If Avendus has been canny in its stock-picking judgments, where it differentiates itself is in mapping a clear exit route. You can pick the best gems at throwaway prices, but you can’t make a pile by just sitting on them, waiting to hatch. Making money in stocks needs you to do two more things: Burnishing your stock, and making it shine enough to attract other buyers.
 
When you invest in an unknown company, the chances are it will remain unknown unless the management gets a leg up from you. Avendus works hard with the managements of the companies it invests in to make them better known to other investors. This is what gives Avendus its exit strategy. “We were not known to the overall market. We had no connections. It was only after Avendus’s entry that the overall market noticed us,” says Chittilappilly.

Early strategy
Thakur’s interest in small companies, however, predates Avendus. He had earlier invested in UTV and Entertainment Networks India (owners of Radio Mirchi) to the extent of $10 million each, through CDPQ, a Canadian pension fund with assets worth $250 billion, which he was managing from Hong Kong.

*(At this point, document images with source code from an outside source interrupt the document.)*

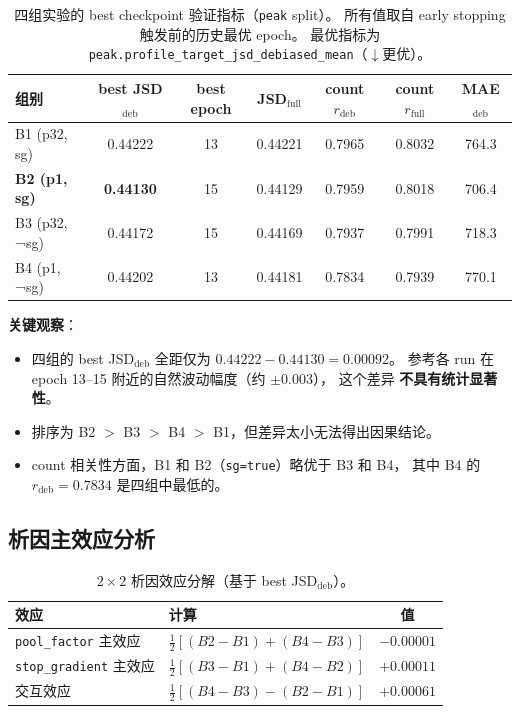 \documentclass[11pt,a4paper]{ctexart}
\begin{document}
\begin{table}[H]
\centering
\small
\caption{四组实验的 best checkpoint 验证指标（\texttt{peak} split）。
  所有值取自 early stopping 触发前的历史最优 epoch。
  最优指标为 \texttt{peak.profile\_target\_jsd\_debiased\_mean}（$\downarrow$更优）。}
\label{tab:best_metrics}
\begin{tabular}{l c c c c c c}
\toprule
组别 & best JSD$_\text{deb}$ & best epoch & JSD$_\text{full}$ & count $r_\text{deb}$ & count $r_\text{full}$ & MAE$_\text{deb}$ \\
\midrule
B1 (p32, sg) & 0.44222 & 13 & 0.44221 & 0.7965 & 0.8032 & 764.3 \\
\textbf{B2 (p1, sg)} & \textbf{0.44130} & 15 & 0.44129 & 0.7959 & 0.8018 & 706.4 \\
B3 (p32, ¬sg) & 0.44172 & 15 & 0.44169 & 0.7937 & 0.7991 & 718.3 \\
B4 (p1, ¬sg) & 0.44202 & 13 & 0.44181 & 0.7834 & 0.7939 & 770.1 \\
\bottomrule
\end{tabular}
\end{table}

\textbf{关键观察}：
\begin{itemize}[leftmargin=2em]
  \item 四组的 best JSD$_\text{deb}$ 全距仅为 $0.44222 - 0.44130 = 0.00092$。
    参考各 run 在 epoch 13--15 附近的自然波动幅度（约 $\pm 0.003$），
    这个差异 \textbf{不具有统计显著性}。
  \item 排序为 B2 $>$ B3 $>$ B4 $>$ B1，但差异太小无法得出因果结论。
  \item count 相关性方面，B1 和 B2（\texttt{sg=true}）略优于 B3 和 B4，
    其中 B4 的 $r_\text{deb}=0.7834$ 是四组中最低的。
\end{itemize}

\subsection{析因主效应分析}

\begin{table}[H]
\centering
\caption{$2 \times 2$ 析因效应分解（基于 best JSD$_\text{deb}$）。}
\label{tab:factorial_effects}
\begin{tabular}{l l c}
\toprule
效应 & 计算 & 值 \\
\midrule
\texttt{pool\_factor} 主效应 & $\frac{1}{2}[(B2-B1) + (B4-B3)]$ & $-0.00001$ \\
\texttt{stop\_gradient} 主效应 & $\frac{1}{2}[(B3-B1) + (B4-B2)]$ & $+0.00011$ \\
交互效应 & $\frac{1}{2}[(B4-B3) - (B2-B1)]$ & $+0.00061$ \\
\bottomrule
\end{tabular}
\end{table}
\end{document}
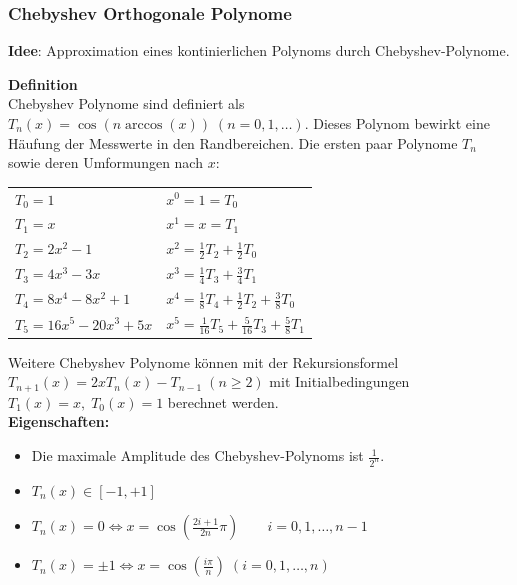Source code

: \subsubsection{Chebyshev Orthogonale Polynome}
\textbf{Idee}: Approximation eines kontinierlichen Polynoms durch Chebyshev-Polynome.

\textbf{Definition}\\
Chebyshev Polynome sind definiert als $T_n(x) = \cos(n \arccos(x))\;(n = 0,1,\ldots)$. Dieses 
Polynom bewirkt eine Häufung der Messwerte in den Randbereichen. Die
ersten paar Polynome $T_n$ sowie deren Umformungen nach $x$:\\
\begin{tabular}{ll}
  $T_0 = 1$ & $x^0 = 1 = T_0$ \\
  $T_1 = x$ & $x^1 = x = T_1$ \\
  $T_2 = 2x^2 -1$ & $x^2 = \frac12 T_2 + \frac12 T_0$ \\
  $T_3 = 4x^3 - 3x$ & $x^3 = \frac14 T_3 + \frac34 T_1$\\
  $T_4 = 8x^4 -8x^2 + 1$ & $x^4 = \frac18 T_4 + \frac12 T_2 + \frac38 T_0$\\
  $T_5 = 16x^5 - 20x^3 + 5x$ & $x^5 = \frac{1}{16} T_5 + \frac{5}{16} T_3 + \frac58 T_1$\\
\end{tabular}

Weitere Chebyshev Polynome können mit der Rekursionsformel $T_{n+1}(x) = 2x T_n(x)-T_{n-1}\;(n\geq2)$
mit Initialbedingungen $T_1(x)=x,\;T_0(x)=1$ berechnet werden.\\

\textbf{Eigenschaften: }
\begin{itemize}
  \item Die maximale Amplitude des Chebyshev-Polynoms ist $\frac{1}{2^n}$.
  \item $T_n(x) \in [-1,+1]$
  \item $T_n(x)=0 \Leftrightarrow x=\cos(\frac{2i+1}{2n}\pi)\qquad i=0,1,\ldots,n-1$
  \item $T_n(x)= \pm 1 \Leftrightarrow x=\cos(\frac{i\pi}{n}) \; (i=0,1,\ldots,n)$
\end{itemize}

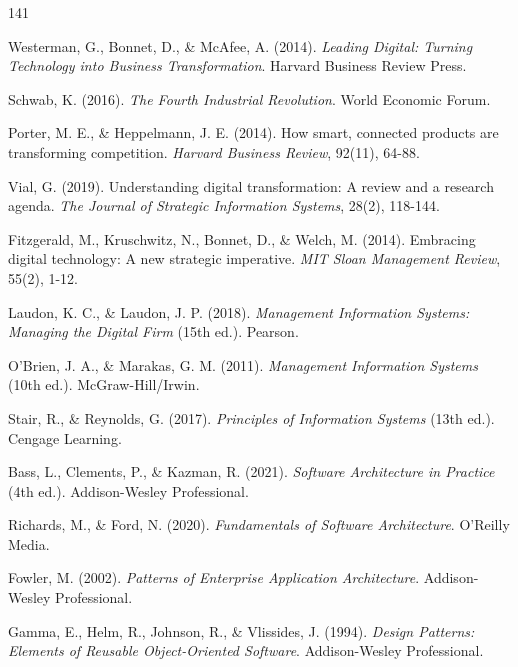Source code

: \begin{thebibliography}{141}

Westerman, G., Bonnet, D., \& McAfee, A. (2014). \textit{Leading Digital: Turning Technology into Business Transformation}. Harvard Business Review Press.

Schwab, K. (2016). \textit{The Fourth Industrial Revolution}. World Economic Forum.

Porter, M. E., \& Heppelmann, J. E. (2014). How smart, connected products are transforming competition. \textit{Harvard Business Review}, 92(11), 64-88.

Vial, G. (2019). Understanding digital transformation: A review and a research agenda. \textit{The Journal of Strategic Information Systems}, 28(2), 118-144.

Fitzgerald, M., Kruschwitz, N., Bonnet, D., \& Welch, M. (2014). Embracing digital technology: A new strategic imperative. \textit{MIT Sloan Management Review}, 55(2), 1-12.


Laudon, K. C., \& Laudon, J. P. (2018). \textit{Management Information Systems: Managing the Digital Firm} (15th ed.). Pearson.

O'Brien, J. A., \& Marakas, G. M. (2011). \textit{Management Information Systems} (10th ed.). McGraw-Hill/Irwin.

Stair, R., \& Reynolds, G. (2017). \textit{Principles of Information Systems} (13th ed.). Cengage Learning.


Bass, L., Clements, P., \& Kazman, R. (2021). \textit{Software Architecture in Practice} (4th ed.). Addison-Wesley Professional.

Richards, M., \& Ford, N. (2020). \textit{Fundamentals of Software Architecture}. O'Reilly Media.

Fowler, M. (2002). \textit{Patterns of Enterprise Application Architecture}. Addison-Wesley Professional.

Gamma, E., Helm, R., Johnson, R., \& Vlissides, J. (1994). \textit{Design Patterns: Elements of Reusable Object-Oriented Software}. Addison-Wesley Professional.


\end{thebibliography}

UTV brought him to the notice of Ranu Vohra, who was working for Hinduja Finance in 1991. Hinduja had a small stake in UTV, and Thakur bought himself a 33 percent piece of the action. He held the UTV stock for six years and sold it for a tidy sum that yielded him 20 percent annual average returns.

Thakur’s and Ranu’s paths crossed again when the latter left Hinduja Finance to start Avendus Capital, an investment banking firm with which Thakur maintained a business relationship. It all came together in Hong Kong in 2007, when Vohra was attending a private equity conference and toying with the idea of starting an alternative investment fund for high net worth clients under Sebi’s new guidelines. Vohra asked Thakur, who was also at the conference, whether he would head this new venture. Thakur said yes, and in 2008 he relocated to Mumbai after joining Avendus Capital as a partner.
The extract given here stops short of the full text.